La fotografia stenopeica: Fotografare con un foro

Esiste un principio della filosofia cinese, legato al Taoismo, che potremmo definire “dellazione inversa”. Se vuoi ottenere un certo risultato, persegui l’opposto.

Chi si agita per restare a galla, affonda; chi cerca di apparire, resta nell’ombra.

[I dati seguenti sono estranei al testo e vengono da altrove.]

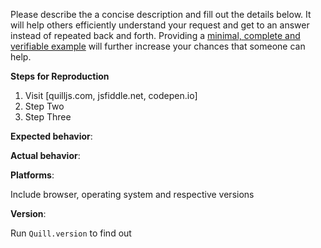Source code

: Please describe the a concise description and fill out the details below. It will help others efficiently understand
your request and get to an answer instead of repeated back and forth. Providing
a [minimal, complete and verifiable example](https://stackoverflow.com/help/mcve) will further increase your chances
that someone can help.

**Steps for Reproduction**

1. Visit [quilljs.com, jsfiddle.net, codepen.io]
2. Step Two
3. Step Three

**Expected behavior**:

**Actual behavior**:

**Platforms**:

Include browser, operating system and respective versions

**Version**:

Run `Quill.version` to find out

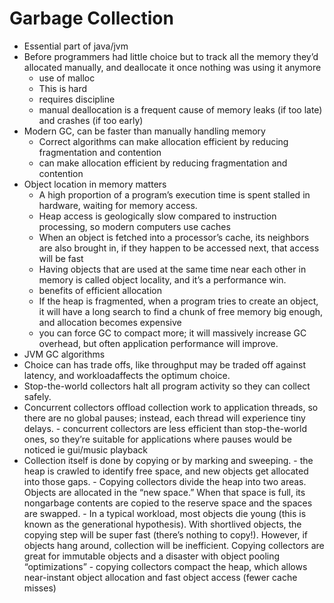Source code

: # Garbage Collection

- Essential part of java/jvm
- Before programmers had little choice but to track all the memory
they’d allocated manually, and deallocate it once nothing was using it
anymore
  - use of malloc
  - This is hard
  - requires discipline
  - manual deallocation is a frequent cause of memory leaks (if too late) and crashes (if too early)
- Modern GC, can be faster than manually handling memory
  - Correct algorithms can make allocation efficient by reducing fragmentation and contention
  - can make allocation efficient by reducing fragmentation and contention
- Object location in memory matters
  - A high proportion of a program’s execution time is spent stalled in hardware, waiting for memory access.
  - Heap access is geologically slow compared to instruction processing, so modern computers use caches
  -  When an object is fetched into a processor’s cache, its neighbors are also brought in, if they happen to be accessed next, that access will be fast
  -  Having objects that are used at the same time near each other in memory is called object locality, and it’s a performance win.
  -  benefits of efficient allocation
    -  If the heap is fragmented, when a program tries to create an object, it will have a long search to find a chunk of free memory big enough, and allocation becomes expensive
    -  you can force GC to compact more; it will massively increase GC overhead, but often application performance will improve.
-  JVM GC algorithms
  -  Choice can has trade offs, like throughput may be traded off against latency, and workloadaffects the optimum choice.
  -  Stop-the-world collectors halt all program activity so they can collect safely.
  -  Concurrent collectors offload collection work to application threads, so there are no global pauses; instead, each thread will experience tiny delays.
    -  concurrent collectors are less efficient than stop-the-world ones, so they’re suitable for applications where pauses would be noticed ie gui/music playback
  -  Collection itself is done by copying or by marking and sweeping.
    -  the heap is crawled to identify free space, and new objects get allocated into those gaps.
    - Copying collectors divide the heap into two areas. Objects are allocated in the “new space.” When that space is full, its nongarbage contents are copied to the reserve space and the spaces are swapped.
    - In a typical workload, most objects die young (this is known as the generational hypothesis). With shortlived objects, the copying step will be super fast (there’s nothing to copy!). However, if objects hang around, collection will be inefficient. Copying collectors are great for immutable objects and a disaster with object pooling “optimizations”
    -  copying collectors compact the heap, which allows near-instant object allocation and fast object access (fewer cache misses)
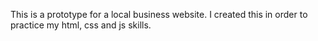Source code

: This is a prototype for a local business website. I created this in order to practice my html, css and js skills. 

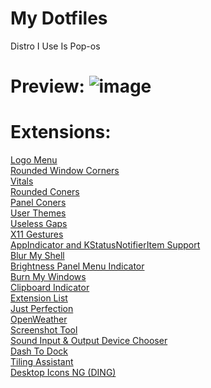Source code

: # My Dotfiles

Distro I Use Is Pop-os

# Preview: ![image](https://user-images.githubusercontent.com/100316787/224464667-ebb9c005-59bc-4b3d-b912-34d97ed60ee4.png)


# Extensions:
<a href='https://extensions.gnome.org/extension/4451/logo-menu/'> Logo Menu </a>
<br>
<a href='https://extensions.gnome.org/extension/5237/rounded-window-corners/'> Rounded Window Corners </a>
<br>
<a href='https://extensions.gnome.org/extension/1460/vitals/'> Vitals </a>
<br>
<a href='https://extensions.gnome.org/extension/1514/rounded-corners/'> Rounded Coners </a>
<br>
<a href='https://extensions.gnome.org/extension/4805/panel-corners/'> Panel Coners </a>
<br>
<a href='https://extensions.gnome.org/extension/19/user-themes/'> User Themes </a>
<br>
<a href='https://extensions.gnome.org/extension/4684/useless-gaps/'> Useless Gaps </a>
<br>
<a href='https://extensions.gnome.org/extension/4033/x11-gestures/'> X11 Gestures </a>
<br>
<a href='https://extensions.gnome.org/extension/615/appindicator-support/'> AppIndicator and KStatusNotifierItem Support </a>
<br>
<a href='https://extensions.gnome.org/extension/3193/blur-my-shell/'> Blur My Shell </a>
<br>
<a href='https://extensions.gnome.org/extension/2808/brightness-panel-menu-indicator/'> Brightness Panel Menu Indicator </a>
<br>
<a href='https://extensions.gnome.org/extension/4679/burn-my-windows/'> Burn My Windows </a>
<br>
<a href='https://extensions.gnome.org/extension/779/clipboard-indicator/'> Clipboard Indicator </a>
<br>
<a href='https://extensions.gnome.org/extension/3088/extension-list/'> Extension List </a>
<br>
<a href='https://extensions.gnome.org/extension/3843/just-perfection/'> Just Perfection </a>
<br>
<a href='https://extensions.gnome.org/extension/750/openweather/'> OpenWeather </a>
<br>
<a href='https://extensions.gnome.org/extension/1112/screenshot-tool/'> Screenshot Tool </a>
<br>
<a href='https://extensions.gnome.org/extension/906/sound-output-device-chooser/'> Sound Input & Output Device Chooser </a>
<br>
<a href='https://extensions.gnome.org/extension/307/dash-to-dock/'> Dash To Dock </a>
<br>
<a href='https://extensions.gnome.org/extension/3733/tiling-assistant/'> Tiling Assistant </a>
<br>
<a href='https://extensions.gnome.org/extension/2087/desktop-icons-ng-ding/'> Desktop Icons NG (DING) </a>
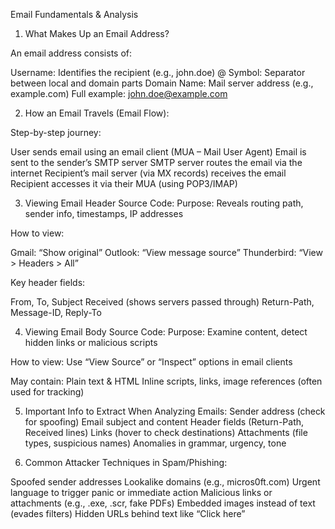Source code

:  Email Fundamentals & Analysis

1. What Makes Up an Email Address?

An email address consists of:

Username: Identifies the recipient (e.g., john.doe)
@ Symbol: Separator between local and domain parts
Domain Name: Mail server address (e.g., example.com)
Full example: john.doe@example.com

2. How an Email Travels (Email Flow):

Step-by-step journey:

User sends email using an email client (MUA – Mail User Agent)
Email is sent to the sender’s SMTP server
SMTP server routes the email via the internet
Recipient’s mail server (via MX records) receives the email
Recipient accesses it via their MUA (using POP3/IMAP)

3. Viewing Email Header Source Code:
Purpose: Reveals routing path, sender info, timestamps, IP addresses

How to view:

Gmail: “Show original”
Outlook: “View message source”
Thunderbird: “View > Headers > All”

Key header fields:

From, To, Subject
Received (shows servers passed through)
Return-Path, Message-ID, Reply-To

4. Viewing Email Body Source Code:
Purpose: Examine content, detect hidden links or malicious scripts

How to view:
Use “View Source” or “Inspect” options in email clients

May contain:
Plain text & HTML
Inline scripts, links, image references (often used for tracking)

5. Important Info to Extract When Analyzing Emails:
Sender address (check for spoofing)
Email subject and content
Header fields (Return-Path, Received lines)
Links (hover to check destinations)
Attachments (file types, suspicious names)
Anomalies in grammar, urgency, tone

6. Common Attacker Techniques in Spam/Phishing:

Spoofed sender addresses
Lookalike domains (e.g., micros0ft.com)
Urgent language to trigger panic or immediate action
Malicious links or attachments (e.g., .exe, .scr, fake PDFs)
Embedded images instead of text (evades filters)
Hidden URLs behind text like “Click here”
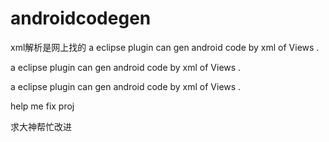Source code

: # androidcodegen

xml解析是网上找的
a eclipse plugin can gen android code by xml of Views .

a eclipse plugin can gen android code by xml of Views .

a eclipse plugin can gen android code by xml of Views .

help me fix proj



求大神帮忙改进
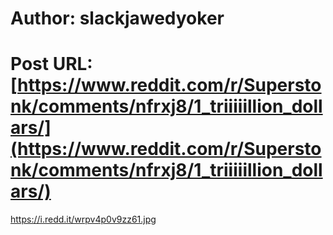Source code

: # Author: slackjawedyoker
# Post URL: [https://www.reddit.com/r/Superstonk/comments/nfrxj8/1_triiiiillion_dollars/](https://www.reddit.com/r/Superstonk/comments/nfrxj8/1_triiiiillion_dollars/)


https://i.redd.it/wrpv4p0v9zz61.jpg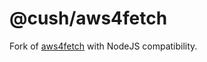 # @cush/aws4fetch

Fork of [aws4fetch](https://github.com/mhart/aws4fetch) with NodeJS compatibility.

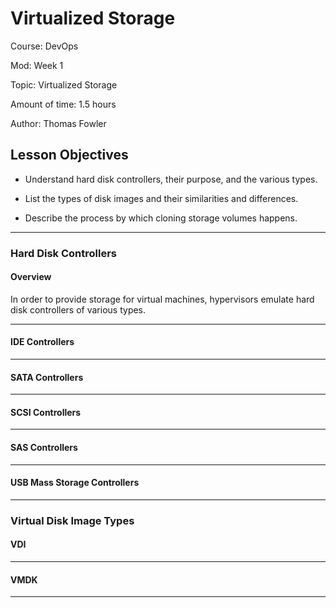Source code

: # **Virtualized Storage**

Course: DevOps

Mod: Week 1

Topic: Virtualized Storage

Amount of time: 1.5 hours

Author: Thomas Fowler

## **Lesson Objectives**

* Understand hard disk controllers, their purpose, and the various types.

* List the types of disk images and their similarities and differences.

* Describe the process by which cloning storage volumes happens.

--------------------------------------------

### **Hard Disk Controllers**

#### **Overview**

In order to provide storage for virtual machines, hypervisors
emulate hard disk controllers of various types.

--------------------------------------------

#### **IDE Controllers**

--------------------------------------------

#### **SATA Controllers**

--------------------------------------------

#### **SCSI Controllers**

--------------------------------------------

#### **SAS Controllers**

--------------------------------------------

#### **USB Mass Storage Controllers**

--------------------------------------------

### **Virtual Disk Image Types**

#### **VDI**

--------------------------------------------

#### **VMDK**

--------------------------------------------
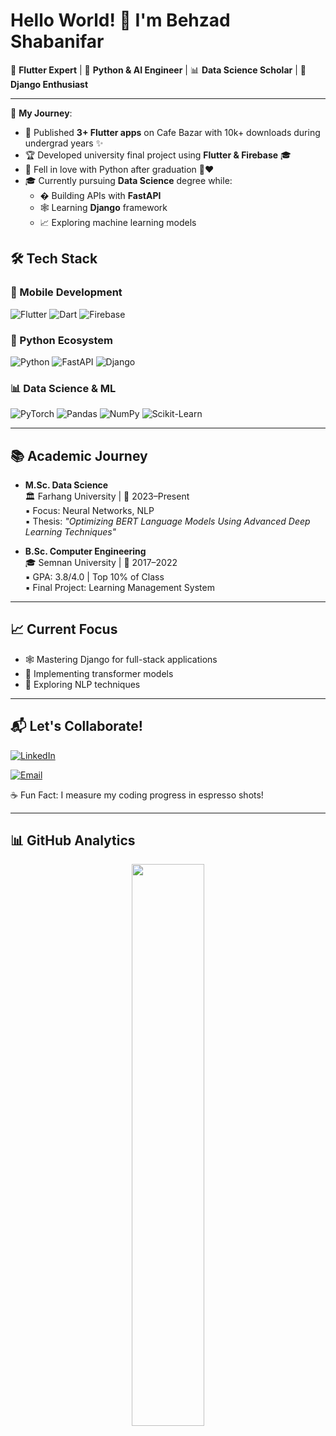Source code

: # Hello World! 👋 I'm Behzad Shabanifar

📱 **Flutter Expert** | 🐍 **Python & AI Engineer** | 📊 **Data Science Scholar** | 🚀 **Django Enthusiast**  

---

📅 **My Journey**:
- 📱 Published **3+ Flutter apps** on Cafe Bazar with 10k+ downloads during undergrad years ✨
- 🏆 Developed university final project using **Flutter & Firebase** 🎓
- 🐍 Fell in love with Python after graduation 🐍❤️
- 🎓 Currently pursuing **Data Science** degree while: 
  -  � Building APIs with **FastAPI** 
  - 🕸 Learning **Django** framework
  - 📈 Exploring machine learning models

## 🛠 Tech Stack

### 📱 Mobile Development
![Flutter](https://img.shields.io/badge/Flutter-%2302569B.svg?style=for-the-badge&logo=Flutter&logoColor=white)
![Dart](https://img.shields.io/badge/Dart-0175C2?style=for-the-badge&logo=dart&logoColor=white)
![Firebase](https://img.shields.io/badge/Firebase-FFCA28?style=for-the-badge&logo=firebase&logoColor=black)

### 🐍 Python Ecosystem
![Python](https://img.shields.io/badge/Python-3776AB?style=for-the-badge&logo=python&logoColor=white)
![FastAPI](https://img.shields.io/badge/FastAPI-005571?style=for-the-badge&logo=fastapi)
![Django](https://img.shields.io/badge/Django-092E20?style=for-the-badge&logo=django&logoColor=white)


### 📊 Data Science & ML
![PyTorch](https://img.shields.io/badge/PyTorch-%23EE4C2C.svg?style=for-the-badge&logo=PyTorch&logoColor=white)
![Pandas](https://img.shields.io/badge/Pandas-2C2D72?style=for-the-badge&logo=pandas&logoColor=white)
![NumPy](https://img.shields.io/badge/Numpy-777BB4?style=for-the-badge&logo=numpy&logoColor=white)
![Scikit-Learn](https://img.shields.io/badge/ScikitLearn-%23F7931E.svg?style=for-the-badge&logo=scikit-learn&logoColor=white)

---

## 📚 Academic Journey
- **M.Sc. Data Science**  
  🏛 Farhang University | 📅 2023–Present  
  ▪️ Focus: Neural Networks, NLP  
  ▪️ Thesis: *"Optimizing BERT Language Models Using Advanced Deep Learning Techniques"*

- **B.Sc. Computer Engineering**  
  🎓 Semnan University | 📅 2017–2022  
  ▪️ GPA: 3.8/4.0 | Top 10% of Class  
  ▪️ Final Project: Learning Management System

---

## 📈 Current Focus
- 🕸 Mastering Django for full-stack applications
- 🤖 Implementing transformer models
- 🧠 Exploring NLP techniques

---

## 📬 Let's Collaborate!
[![LinkedIn](https://img.shields.io/badge/LinkedIn-Connect%20Professionally-%230077B5?style=for-the-badge&logo=linkedin)](https://www.linkedin.com/in/b3hzadsh/)

[![Email](https://img.shields.io/badge/Gmail-Send%20Message-%23D14836?style=for-the-badge&logo=gmail)](mailto:b3hzadsh@gmail.com)

☕ Fun Fact: I measure my coding progress in espresso shots!

---

## 📊 GitHub Analytics
<div align="center">
  <img width="48%" src="https://github-readme-stats.vercel.app/api?username=b3hzadsh&show_icons=true&theme=radical">
</div>
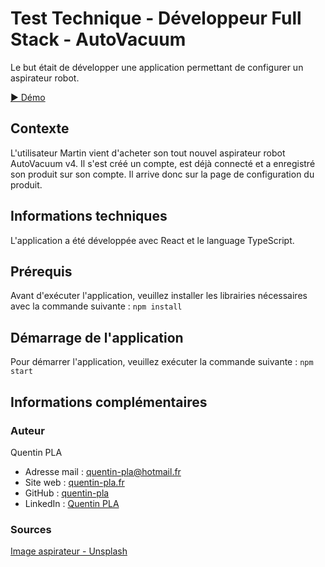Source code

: # Test Technique - Développeur Full Stack - AutoVacuum

Le but était de développer une application permettant de configurer un aspirateur robot.

[▶️ Démo](https://quentin-pla.github.io/test-technique-autovacuum/)

## Contexte

L'utilisateur Martin vient d'acheter son tout nouvel aspirateur robot AutoVacuum v4. Il s'est créé un compte, est déjà
connecté et a enregistré son produit sur son compte. Il arrive donc sur la page de configuration du produit.

## Informations techniques

L'application a été développée avec React et le language TypeScript.

## Prérequis

Avant d'exécuter l'application, veuillez installer les librairies nécessaires avec la commande suivante :
`npm install`

## Démarrage de l'application

Pour démarrer l'application, veuillez exécuter la commande suivante :
`npm start`

## Informations complémentaires

### Auteur

Quentin PLA

- Adresse mail : [quentin-pla@hotmail.fr](mailto:quentin-pla@hotmail.fr)
- Site web : [quentin-pla.fr](https://quentin-pla.fr)
- GitHub : [quentin-pla](https://github.com/quentin-pla)
- LinkedIn : [Quentin PLA](https://www.linkedin.com/in/quentin-pla/)

### Sources

[Image aspirateur - Unsplash](https://images.unsplash.com/photo-1558317374-24793bc9f2fb?ixlib=rb-1.2.1&q=80&fm=jpg&crop=entropy&cs=tinysrgb&dl=kowon-vn-7jMiJmNfkgM-unsplash.jpg)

Invece se si rimane calmi e rilassati, si impara presto a rimanere a galla, e chi non si cura della fama e del successo, ottiene il massimo della visibilità.

Dunque, se vuoi la massima qualità (interna, per così dire) della foto, scegli lo strumento meno evoluto; se vuoi fare in modo che chi guarda le tue foto scopra in esse una parte di realtà, e percepisca le tue emozioni, devi evitare che tutto ciò sia evidente e reso col massimo della chiarezza.

Una fotografia stenopeica in bianco e nero

Una fotografia nitida e scattata con le attrezzature più moderne mostra la cose (un paesaggio, un volto, un oggetto) come appaiono, e nel fare questo, secondo il taoismo, in verità le nasconde; una fotocamera stenopeica, nella sua semplicità e rozzezza, invece, restituisce immagini che non gridano, non intendono affermarsi con prepotenza, e che per questo mostrano il lato nascosto della realtà.

Ora, magari non è necessario mettere in mezzo il Tao per illustrare il fascino della fotografia stenopeica, ma il principio che ti ho appena illustrato spiega in modo efficace il motivo per cui molti fotografi scelgono questa tecnica, alcuni addirittura decidono di farne il proprio strumento esclusivo.

Eppure, come dico sempre, la fotografia stenopeica è da un lato la tecnica più facile in assoluto, dall’altra la più difficile: a proposito di Tao e “Ying e Yang”!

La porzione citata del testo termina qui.